In the 1400s as today, Venice shimmered richly above kaleidoscopic reflections in its canals and lagoon. The city was astonishing to travelers; Petrarch called it mundus alter, “another world.” Venetians themselves were aware of their distinction and they made it the stuff of national myth. It was not simply the city’s opulence or unique island setting. During centuries of shifting politics and alignments, Venice remained a stable republic headed by an elected doge, or duke (a system that would last into the eighteenth century). The most populous city in Italy, Venice was also the most cosmopolitan and diverse, enriched by trade and cultural contacts with the East. And, while other cities in Renaissance Italy looked back to a classical tradition, Venice was an inheritor of the “Second Rome”—Byzantium.
Icon of the Virgin Nikopeia
An icon believed to have been painted by Saint Luke, the Nikopeia was installed in S. Marco after it was looted from Constantinople during the Fourth Crusade. A contemporary account described it as “entirely covered with gold and jewels, more rich and beautiful than anything seen before.” The Crusaders had hoped to seize the Hodegetria, but the people of Constantinople resisted them. In Venice the Nikopeia assumed a protective role like that of the Hodegetria. It was taken along to accompany various armies and performed other miracles. The name in Greek means “bringer of victory.”
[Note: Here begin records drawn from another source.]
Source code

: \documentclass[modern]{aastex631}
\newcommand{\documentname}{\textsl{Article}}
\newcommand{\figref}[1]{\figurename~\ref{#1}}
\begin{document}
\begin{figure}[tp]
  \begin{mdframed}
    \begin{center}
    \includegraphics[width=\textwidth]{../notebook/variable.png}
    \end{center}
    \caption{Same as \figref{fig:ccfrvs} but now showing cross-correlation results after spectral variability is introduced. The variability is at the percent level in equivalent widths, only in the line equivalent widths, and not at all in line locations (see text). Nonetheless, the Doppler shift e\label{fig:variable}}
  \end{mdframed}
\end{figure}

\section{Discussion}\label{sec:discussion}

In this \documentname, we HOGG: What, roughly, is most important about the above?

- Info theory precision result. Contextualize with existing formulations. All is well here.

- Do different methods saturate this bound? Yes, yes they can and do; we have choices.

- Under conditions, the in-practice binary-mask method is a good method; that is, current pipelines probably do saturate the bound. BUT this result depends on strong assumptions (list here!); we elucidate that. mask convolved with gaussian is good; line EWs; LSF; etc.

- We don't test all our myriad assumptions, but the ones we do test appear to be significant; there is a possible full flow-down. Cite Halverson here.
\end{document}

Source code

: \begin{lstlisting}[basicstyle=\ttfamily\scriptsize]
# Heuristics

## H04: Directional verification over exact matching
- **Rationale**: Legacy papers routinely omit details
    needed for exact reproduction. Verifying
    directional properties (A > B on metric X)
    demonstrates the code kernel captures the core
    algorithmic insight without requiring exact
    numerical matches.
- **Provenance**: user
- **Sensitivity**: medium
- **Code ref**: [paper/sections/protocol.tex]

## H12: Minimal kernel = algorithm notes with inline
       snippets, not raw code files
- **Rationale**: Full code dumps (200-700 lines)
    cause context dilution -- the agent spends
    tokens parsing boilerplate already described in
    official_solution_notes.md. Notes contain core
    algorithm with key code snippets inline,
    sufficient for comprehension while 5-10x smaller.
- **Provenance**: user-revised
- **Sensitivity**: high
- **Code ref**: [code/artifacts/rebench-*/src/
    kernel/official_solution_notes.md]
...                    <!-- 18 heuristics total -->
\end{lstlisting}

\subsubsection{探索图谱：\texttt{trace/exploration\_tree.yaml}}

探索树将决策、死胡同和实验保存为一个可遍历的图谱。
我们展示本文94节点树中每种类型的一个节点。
Legend had it that fishermen fleeing the Barbarian invasions had settled on islands in the Venetian lagoon only at the end of the Roman empire (although recent archaeological work shows some evidence of earlier habitation). In the sixth century the city was already under the political dominion of the Byzantine emperors. Its first patron saint, Theodore, was an Eastern one. After the relics of Saint Mark were stolen from Alexandria and transferred to Venice in the ninth century, they were housed in a new basilica modeled on the Church of the Holy Apostles in Constantinople. It glittered with gold-backed mosaics and, after the Fourth Crusade, the interior walls were faced with marble veneers removed from Hagia Sophia. On the high altar stood the Pala d’Oro, a rich assemblage of gold and enamels commissioned initially in the Byzantine capital. A taste for icon-like images of the Madonna and Child lingered in Venice, even after the innovations of the Renaissance had been fully absorbed.
Paolo Veneziano
Paolo Veneziano was Venice’s most influential artist in the early fourteenth century and the earliest whose name we know. He painted the panels, now lost, that covered the Pala d’Oro, which was shown only on feast days. Paolo’s style is essentially Byzantine, with ethereal figures and flat gold backgrounds. Compare his enthroned Madonna and Child with the one by an anonymous Byzantine artist illustrated earlier. In each, the face of the Virgin has an ascetic beauty, and the child the same adult-like posture. Paolo’s Coronation of the Virgin, however, treats a theme found only in the West; it is possibly the first depiction of this subject painted in Venice. Yet its strong colors and brittle figures seem almost abstract, a sense increased by the gold striations of the drapery: even without Byzantine models to follow, Paolo’s Coronation has a strong Byzantine character.
Inventories surviving from the Renaissance indicate that some 90 percent of Venice’s artisan households owned at least one painting. Most were images of the Virgin and Child, and many were described as being alla greca—in the Byzantine style. Hundreds of icons were imported to Venice from the Greek East, especially from Crete, which was Venetian territory until the seventeenth century. Demand also prompted local artists, called madonneri, to produce devotional panels of the Mother and Child. These mostly half-length Madonnas, generally workshop productions meant to be purchased out of stock, recalled and partook of the lineage of Saint Luke’s images.
Saint Ursula’s Dream (from the Legend of Saint Ursula)
Although difficult to see in reproduction, a half-length Madonna hangs in the gilded frame beside Saint Ursula’s bed, a candle placed before it. Notice the room’s red and green color scheme—apparently a popular choice, one echoed in many Venetian paintings of the Virgin and Child. Devotional pictures were often found not only in bedrooms but also in other parts of the home. (A bedroom was a much more public space in the Renaissance than we are accustomed to today, and beds were placed in many rooms of a house.)
The half-length format employed in icons was also a convention of contemporary portraiture, and the devotional images of the Virgin and Child share the intimacy of portraits. In both icon and portrait, we see the figures up close, in a way that forces our concentration. Aside from a low parapet that often serves to support the child, no middle ground separates us from the figures. While the parapet removes the Virgin and Child to another, holy, realm it also contributes to the sensation that we stand face-to-face with them—not their painted images. A devotional image is portrait, presence, and apparition in one. The holy figure is meant to become manifest to the worshiper who meditates on the image, just as a portrait brings a person to life in the minds of loved ones or a vision appears in response to prayer.